Juliana Castañeda

Juliana Castañeda

“Once we fully understand that we are all equals, just with a different body, we will find the solution to all our problems.”

Castañeda and her son with sanctuary residents. All photos in this story taken by Julie O’Neill for the Unbound Project.

The first rescue Juliana Castañeda remembers was a little white dog she found on the streets of Colombia when she was seven. He was hungry and dirty, so Castañeda scooped him up and carried him home. She named him Copito, or Q-tip.

More rescues soon followed, including dogs, cats, birds and rodents. Castañeda even once brought home an abandoned little boy—street children are not uncommon in Colombia—whom she fed in her room for days before her mother discovered him.

To Castañeda, it was all the same: If someone needed help, you helped, regardless of species.

Hundreds of rescues later, her feelings haven’t changed.

Once we fully understand that we are all equals, just with a different body, we will find the solution to all our problems.

Warm, sincere and endlessly nurturing, Castañeda is founding director of Juliana’s Animal Sanctuary, which she officially opened in 2008, although most of her life had been dedicated to the idea.
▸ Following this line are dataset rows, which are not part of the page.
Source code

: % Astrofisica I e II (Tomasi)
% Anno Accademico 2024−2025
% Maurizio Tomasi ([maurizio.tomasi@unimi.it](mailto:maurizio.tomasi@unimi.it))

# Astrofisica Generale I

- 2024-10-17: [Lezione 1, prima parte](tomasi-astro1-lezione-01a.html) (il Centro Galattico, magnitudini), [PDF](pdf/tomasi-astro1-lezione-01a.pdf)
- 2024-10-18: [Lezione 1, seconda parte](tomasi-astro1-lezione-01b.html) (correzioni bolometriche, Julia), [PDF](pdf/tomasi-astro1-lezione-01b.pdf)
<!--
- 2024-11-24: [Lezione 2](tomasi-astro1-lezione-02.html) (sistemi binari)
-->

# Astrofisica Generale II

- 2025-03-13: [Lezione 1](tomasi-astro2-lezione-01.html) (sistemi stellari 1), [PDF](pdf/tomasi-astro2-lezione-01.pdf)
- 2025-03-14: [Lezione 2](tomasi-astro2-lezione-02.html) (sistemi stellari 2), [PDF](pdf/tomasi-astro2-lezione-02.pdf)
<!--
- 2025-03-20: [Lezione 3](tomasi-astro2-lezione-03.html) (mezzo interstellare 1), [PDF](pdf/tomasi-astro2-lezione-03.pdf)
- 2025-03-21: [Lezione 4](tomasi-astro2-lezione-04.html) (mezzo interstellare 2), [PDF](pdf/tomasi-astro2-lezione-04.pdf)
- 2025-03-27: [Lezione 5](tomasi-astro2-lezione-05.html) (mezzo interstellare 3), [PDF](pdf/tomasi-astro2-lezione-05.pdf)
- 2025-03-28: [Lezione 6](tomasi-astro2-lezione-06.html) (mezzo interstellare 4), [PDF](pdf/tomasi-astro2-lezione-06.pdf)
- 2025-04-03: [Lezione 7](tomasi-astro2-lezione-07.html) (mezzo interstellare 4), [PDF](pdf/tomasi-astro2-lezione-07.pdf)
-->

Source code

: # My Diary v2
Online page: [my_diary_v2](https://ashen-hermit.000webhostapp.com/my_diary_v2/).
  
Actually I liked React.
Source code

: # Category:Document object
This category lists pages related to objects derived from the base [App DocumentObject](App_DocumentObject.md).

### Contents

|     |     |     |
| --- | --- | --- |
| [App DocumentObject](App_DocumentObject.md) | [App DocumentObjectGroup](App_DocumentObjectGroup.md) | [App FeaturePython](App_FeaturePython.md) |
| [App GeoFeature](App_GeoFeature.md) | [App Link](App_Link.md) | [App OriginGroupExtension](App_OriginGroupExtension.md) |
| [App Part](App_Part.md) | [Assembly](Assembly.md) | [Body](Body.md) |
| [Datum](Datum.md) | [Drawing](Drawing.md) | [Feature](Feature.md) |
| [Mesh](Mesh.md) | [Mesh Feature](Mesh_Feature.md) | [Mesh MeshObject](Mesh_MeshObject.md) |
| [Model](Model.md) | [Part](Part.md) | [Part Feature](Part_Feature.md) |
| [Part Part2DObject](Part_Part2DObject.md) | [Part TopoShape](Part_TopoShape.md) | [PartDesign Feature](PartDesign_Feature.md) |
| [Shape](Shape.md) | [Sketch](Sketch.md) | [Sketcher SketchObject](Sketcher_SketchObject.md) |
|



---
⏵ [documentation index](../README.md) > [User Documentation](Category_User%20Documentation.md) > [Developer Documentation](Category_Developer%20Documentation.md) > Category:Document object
Within a few years of finding Copito, she was selling chocolates and veggie burgers at school, saving all of her profits for her “dream.”

“I told my mother, ‘When I grow up, I want to buy a big house, and I am going to help all the animals in the world,’” she recalls.

As much as Castañeda is a dreamer, she is even more of a doer. It is perhaps the best way to describe her: always doing.

Her recent pregnancy was no exception. She says the hardest part was the last week, when her belly got so big that she finally had to leave her animals’ care to volunteers. But after 20-plus hours of labor and the 10 p.m. home birth of her son, Bhimal, her belly was no longer in her way, so she was up feeding animals the next morning.

“I can’t remember the last time I sat down and relaxed,” Castañeda, who has dark reddish-brown hair and a bright smile, says laughing. “My body does get tired, but I love my work so much.”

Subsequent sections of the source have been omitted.